L’annonce du déploiement d’une capacité industrielle israélienne de fabrication de drones au Maroc constitue un tournant majeur dans l’équilibre militaire maghrébin. Cette évolution soulève une question centrale : comment l’Algérie peut-elle répondre à cette montée en gamme technologique chez son voisin occidental ? Les options existent, et elles s’inscrivent dans le cadre d’une coopération militaire russo-algérienne qui ne cesse de se renforcer.

Un contexte régional en mutation : le facteur drone comme multiplicateur de puissance

Les drones armés ne sont plus un simple outil tactique : ils sont devenus un instrument stratégique, capable de frapper en profondeur, saturer les défenses et remodeler les doctrines d’emploi. Pour Rabat, l’intégration de savoir-faire israélien dans la production locale de drones ouvre la voie à une autonomie capacitaire et à une projection asymétrique dans le conflit latent autour du Sahara occidental.

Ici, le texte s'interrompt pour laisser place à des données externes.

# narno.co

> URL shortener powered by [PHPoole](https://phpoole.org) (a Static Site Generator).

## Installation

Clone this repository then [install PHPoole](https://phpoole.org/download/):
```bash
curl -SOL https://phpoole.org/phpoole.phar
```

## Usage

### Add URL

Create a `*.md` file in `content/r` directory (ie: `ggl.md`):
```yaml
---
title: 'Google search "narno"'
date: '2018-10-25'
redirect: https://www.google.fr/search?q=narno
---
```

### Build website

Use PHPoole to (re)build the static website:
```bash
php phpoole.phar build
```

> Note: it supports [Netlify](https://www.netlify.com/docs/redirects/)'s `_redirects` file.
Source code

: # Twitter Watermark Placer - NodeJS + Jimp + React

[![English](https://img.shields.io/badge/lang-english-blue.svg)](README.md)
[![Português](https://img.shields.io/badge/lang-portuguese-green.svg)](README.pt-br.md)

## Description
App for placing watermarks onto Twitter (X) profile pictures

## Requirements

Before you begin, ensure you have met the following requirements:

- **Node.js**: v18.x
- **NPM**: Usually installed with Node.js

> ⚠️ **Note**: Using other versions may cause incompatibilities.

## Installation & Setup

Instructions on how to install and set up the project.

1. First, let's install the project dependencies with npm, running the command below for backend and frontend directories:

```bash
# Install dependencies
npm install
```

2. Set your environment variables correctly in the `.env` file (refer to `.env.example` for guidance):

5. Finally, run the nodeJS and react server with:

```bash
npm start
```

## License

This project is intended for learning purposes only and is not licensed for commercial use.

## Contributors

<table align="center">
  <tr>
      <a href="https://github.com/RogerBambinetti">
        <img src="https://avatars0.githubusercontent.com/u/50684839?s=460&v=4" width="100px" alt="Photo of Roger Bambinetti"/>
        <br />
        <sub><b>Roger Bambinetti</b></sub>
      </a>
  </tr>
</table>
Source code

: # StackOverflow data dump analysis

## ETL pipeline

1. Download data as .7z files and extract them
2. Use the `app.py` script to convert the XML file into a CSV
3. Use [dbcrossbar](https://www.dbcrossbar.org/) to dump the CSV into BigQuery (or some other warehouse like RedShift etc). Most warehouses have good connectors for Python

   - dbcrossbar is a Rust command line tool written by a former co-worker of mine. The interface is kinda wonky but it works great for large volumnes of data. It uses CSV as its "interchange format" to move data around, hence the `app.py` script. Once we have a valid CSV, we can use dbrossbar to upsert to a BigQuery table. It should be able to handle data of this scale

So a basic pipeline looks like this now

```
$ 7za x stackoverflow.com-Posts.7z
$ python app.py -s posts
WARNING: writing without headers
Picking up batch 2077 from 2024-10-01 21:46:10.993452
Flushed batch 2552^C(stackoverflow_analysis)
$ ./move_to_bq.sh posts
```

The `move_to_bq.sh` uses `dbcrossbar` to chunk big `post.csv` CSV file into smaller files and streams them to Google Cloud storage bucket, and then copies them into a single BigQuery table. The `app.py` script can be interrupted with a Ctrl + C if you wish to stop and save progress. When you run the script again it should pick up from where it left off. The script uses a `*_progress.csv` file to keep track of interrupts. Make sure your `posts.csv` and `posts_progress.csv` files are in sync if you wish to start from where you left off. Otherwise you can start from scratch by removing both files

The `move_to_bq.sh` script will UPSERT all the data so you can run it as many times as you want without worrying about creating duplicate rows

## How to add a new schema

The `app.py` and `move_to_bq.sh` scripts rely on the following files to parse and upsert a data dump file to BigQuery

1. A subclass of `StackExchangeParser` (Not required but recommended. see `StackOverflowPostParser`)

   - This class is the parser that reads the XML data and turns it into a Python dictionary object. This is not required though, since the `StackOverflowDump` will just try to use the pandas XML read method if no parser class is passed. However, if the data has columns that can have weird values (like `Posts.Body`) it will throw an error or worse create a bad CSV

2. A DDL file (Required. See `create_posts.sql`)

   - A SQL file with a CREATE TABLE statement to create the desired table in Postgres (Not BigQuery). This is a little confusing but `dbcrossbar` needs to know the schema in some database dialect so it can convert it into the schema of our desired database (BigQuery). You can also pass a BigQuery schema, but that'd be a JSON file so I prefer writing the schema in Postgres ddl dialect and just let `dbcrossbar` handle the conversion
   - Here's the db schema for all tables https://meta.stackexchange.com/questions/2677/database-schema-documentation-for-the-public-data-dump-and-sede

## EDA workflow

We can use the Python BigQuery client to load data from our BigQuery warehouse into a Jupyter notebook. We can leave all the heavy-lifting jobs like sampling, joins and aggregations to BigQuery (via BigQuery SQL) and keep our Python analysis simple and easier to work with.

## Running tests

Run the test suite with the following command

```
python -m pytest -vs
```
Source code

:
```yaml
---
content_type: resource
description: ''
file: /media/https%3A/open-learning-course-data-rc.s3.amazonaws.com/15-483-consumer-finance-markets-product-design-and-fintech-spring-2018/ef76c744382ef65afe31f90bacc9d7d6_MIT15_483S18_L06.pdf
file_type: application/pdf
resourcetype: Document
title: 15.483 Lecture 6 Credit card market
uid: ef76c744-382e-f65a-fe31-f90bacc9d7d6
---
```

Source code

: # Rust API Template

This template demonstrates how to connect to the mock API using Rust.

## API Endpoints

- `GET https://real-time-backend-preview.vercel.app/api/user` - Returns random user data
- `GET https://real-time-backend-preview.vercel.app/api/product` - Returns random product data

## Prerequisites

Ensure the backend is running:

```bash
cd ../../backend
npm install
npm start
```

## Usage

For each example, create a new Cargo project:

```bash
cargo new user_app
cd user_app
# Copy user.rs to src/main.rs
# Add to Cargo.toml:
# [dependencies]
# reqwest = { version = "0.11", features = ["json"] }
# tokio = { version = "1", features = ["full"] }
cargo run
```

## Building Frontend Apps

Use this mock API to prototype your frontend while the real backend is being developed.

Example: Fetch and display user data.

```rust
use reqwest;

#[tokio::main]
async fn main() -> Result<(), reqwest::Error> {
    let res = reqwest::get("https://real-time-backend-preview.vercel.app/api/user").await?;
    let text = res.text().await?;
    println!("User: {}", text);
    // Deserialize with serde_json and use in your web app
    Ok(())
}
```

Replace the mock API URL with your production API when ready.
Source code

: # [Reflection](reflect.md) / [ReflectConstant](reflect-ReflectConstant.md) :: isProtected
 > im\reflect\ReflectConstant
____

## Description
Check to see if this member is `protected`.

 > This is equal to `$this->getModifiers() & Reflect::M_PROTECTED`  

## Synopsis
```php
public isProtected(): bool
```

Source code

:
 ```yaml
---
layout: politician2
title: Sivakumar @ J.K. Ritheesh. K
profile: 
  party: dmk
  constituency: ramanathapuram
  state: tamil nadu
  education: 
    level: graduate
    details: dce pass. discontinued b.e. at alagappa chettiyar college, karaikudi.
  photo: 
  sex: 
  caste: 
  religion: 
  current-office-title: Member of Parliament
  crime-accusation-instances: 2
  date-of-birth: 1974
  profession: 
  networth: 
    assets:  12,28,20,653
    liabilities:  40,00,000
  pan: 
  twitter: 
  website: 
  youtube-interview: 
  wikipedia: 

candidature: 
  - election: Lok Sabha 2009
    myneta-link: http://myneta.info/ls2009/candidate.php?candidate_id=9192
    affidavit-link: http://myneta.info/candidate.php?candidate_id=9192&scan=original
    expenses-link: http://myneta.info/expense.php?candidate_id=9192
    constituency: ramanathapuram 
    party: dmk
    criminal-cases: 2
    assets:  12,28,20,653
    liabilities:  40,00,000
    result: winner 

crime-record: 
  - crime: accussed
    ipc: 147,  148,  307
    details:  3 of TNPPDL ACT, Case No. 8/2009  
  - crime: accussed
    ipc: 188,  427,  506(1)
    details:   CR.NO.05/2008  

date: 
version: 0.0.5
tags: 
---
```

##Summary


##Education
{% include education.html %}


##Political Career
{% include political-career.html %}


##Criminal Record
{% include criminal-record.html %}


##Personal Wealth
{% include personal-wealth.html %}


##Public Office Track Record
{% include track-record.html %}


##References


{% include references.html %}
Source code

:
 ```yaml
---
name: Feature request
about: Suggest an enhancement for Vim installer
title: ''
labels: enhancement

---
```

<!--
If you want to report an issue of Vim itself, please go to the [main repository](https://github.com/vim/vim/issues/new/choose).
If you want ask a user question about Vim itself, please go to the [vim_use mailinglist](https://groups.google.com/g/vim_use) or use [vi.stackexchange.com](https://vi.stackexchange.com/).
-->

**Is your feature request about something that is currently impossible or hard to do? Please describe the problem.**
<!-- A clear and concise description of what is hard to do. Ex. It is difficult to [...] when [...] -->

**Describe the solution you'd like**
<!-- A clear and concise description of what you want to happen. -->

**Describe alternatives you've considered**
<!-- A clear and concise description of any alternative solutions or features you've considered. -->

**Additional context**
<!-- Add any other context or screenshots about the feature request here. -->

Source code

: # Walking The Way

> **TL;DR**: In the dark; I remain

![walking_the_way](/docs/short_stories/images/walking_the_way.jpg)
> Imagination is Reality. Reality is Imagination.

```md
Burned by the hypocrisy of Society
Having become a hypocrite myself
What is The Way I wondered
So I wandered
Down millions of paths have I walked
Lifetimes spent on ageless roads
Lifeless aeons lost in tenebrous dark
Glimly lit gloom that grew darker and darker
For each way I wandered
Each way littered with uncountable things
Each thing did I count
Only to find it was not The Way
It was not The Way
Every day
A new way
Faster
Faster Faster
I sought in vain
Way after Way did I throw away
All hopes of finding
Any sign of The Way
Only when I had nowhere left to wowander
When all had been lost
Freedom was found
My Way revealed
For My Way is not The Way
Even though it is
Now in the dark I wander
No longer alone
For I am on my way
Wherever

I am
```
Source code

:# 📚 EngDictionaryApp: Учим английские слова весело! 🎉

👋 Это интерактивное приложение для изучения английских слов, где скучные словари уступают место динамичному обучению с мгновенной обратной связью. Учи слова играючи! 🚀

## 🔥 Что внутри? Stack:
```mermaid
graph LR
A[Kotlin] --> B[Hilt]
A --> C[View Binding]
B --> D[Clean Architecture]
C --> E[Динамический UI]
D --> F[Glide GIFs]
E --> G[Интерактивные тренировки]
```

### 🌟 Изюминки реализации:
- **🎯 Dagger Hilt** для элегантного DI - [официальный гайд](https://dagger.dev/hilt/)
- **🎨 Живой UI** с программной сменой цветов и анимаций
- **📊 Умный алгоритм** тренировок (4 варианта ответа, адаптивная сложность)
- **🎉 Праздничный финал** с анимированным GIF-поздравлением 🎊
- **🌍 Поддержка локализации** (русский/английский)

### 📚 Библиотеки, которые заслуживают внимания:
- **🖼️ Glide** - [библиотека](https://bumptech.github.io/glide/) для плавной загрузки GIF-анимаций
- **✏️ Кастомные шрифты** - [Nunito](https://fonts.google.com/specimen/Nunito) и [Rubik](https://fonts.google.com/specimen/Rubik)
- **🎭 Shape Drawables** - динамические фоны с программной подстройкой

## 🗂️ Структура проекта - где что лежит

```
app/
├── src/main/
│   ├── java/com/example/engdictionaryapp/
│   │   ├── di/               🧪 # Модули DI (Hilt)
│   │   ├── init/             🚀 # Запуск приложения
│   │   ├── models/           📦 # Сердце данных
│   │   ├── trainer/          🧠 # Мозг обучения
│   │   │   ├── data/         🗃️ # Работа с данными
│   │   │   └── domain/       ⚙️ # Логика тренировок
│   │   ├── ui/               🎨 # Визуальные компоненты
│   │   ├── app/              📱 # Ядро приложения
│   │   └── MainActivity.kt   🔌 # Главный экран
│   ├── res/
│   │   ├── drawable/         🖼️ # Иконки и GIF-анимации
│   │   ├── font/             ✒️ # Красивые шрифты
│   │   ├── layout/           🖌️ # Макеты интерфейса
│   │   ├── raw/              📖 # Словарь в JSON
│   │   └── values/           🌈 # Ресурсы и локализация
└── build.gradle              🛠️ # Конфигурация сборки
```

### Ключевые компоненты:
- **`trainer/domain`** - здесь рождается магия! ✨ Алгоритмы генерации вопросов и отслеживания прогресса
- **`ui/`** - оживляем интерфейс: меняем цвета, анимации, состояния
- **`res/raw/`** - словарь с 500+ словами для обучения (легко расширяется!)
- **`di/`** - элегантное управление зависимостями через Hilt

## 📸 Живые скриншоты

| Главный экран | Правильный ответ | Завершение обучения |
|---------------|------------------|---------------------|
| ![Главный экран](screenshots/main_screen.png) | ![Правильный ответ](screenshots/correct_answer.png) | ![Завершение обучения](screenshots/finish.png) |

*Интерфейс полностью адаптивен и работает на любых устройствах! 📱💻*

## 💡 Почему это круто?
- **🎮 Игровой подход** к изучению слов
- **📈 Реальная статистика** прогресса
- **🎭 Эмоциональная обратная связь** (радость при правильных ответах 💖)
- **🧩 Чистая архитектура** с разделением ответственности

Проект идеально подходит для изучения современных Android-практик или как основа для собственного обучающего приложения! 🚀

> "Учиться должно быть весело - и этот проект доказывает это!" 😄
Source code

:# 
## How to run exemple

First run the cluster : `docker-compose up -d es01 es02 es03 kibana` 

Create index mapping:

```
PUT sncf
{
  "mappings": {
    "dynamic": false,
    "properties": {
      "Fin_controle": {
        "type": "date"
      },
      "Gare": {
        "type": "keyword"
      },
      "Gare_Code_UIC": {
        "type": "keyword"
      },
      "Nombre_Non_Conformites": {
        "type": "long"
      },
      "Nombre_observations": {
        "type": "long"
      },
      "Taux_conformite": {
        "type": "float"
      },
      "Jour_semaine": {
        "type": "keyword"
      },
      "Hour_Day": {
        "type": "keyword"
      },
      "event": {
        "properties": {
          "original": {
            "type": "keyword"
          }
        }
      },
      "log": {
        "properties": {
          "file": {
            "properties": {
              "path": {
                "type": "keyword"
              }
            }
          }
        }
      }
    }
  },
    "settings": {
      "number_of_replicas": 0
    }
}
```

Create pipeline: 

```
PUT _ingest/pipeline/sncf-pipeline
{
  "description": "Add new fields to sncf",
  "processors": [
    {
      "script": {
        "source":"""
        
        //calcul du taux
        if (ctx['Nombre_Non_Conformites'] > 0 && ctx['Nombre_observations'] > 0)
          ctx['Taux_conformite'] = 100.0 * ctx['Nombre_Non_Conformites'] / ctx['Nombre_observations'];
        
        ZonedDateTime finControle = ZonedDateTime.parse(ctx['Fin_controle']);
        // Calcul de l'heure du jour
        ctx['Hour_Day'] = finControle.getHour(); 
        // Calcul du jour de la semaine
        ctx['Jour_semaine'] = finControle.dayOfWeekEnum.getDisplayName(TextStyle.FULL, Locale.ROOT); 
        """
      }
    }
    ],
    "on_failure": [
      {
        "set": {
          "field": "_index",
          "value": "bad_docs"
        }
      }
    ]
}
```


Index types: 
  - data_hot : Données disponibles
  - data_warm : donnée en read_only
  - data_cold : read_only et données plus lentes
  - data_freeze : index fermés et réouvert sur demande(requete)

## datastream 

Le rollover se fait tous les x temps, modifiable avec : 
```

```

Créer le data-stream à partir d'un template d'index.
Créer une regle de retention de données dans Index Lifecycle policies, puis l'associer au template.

Face à cela, Alger pourrait s’intéresser à la filière russe des drones longue portée, notamment les systèmes de type « Geran-2 » (connus sous le nom de Shahed-136 en Iran), dont l’efficacité a été démontrée dans des environnements à haute densité de défense aérienne.

Pourquoi les « Geran » ? Une logique de complémentarité avec les missiles balistiques

Certains pourraient objecter : pourquoi investir dans des drones kamikazes alors que l’Algérie dispose déjà de missiles balistiques et de croisière (Iskander, etc.) ? La réponse tient en trois points :

  • Volume et saturation : les objectifs stratégiques sont nombreux. Les Iskander sont coûteux et limités en nombre. Les drones permettent des frappes massives à moindre coût.
  • Décharge des systèmes premium : réserver les missiles pour des cibles critiques, tandis que les drones neutralisent infrastructures énergétiques, logistiques et radars.
  • Effet cumulatif : un essaim de drones force la défense marocaine à se disperser, réduisant son efficacité et ouvrant la voie à des frappes plus complexes.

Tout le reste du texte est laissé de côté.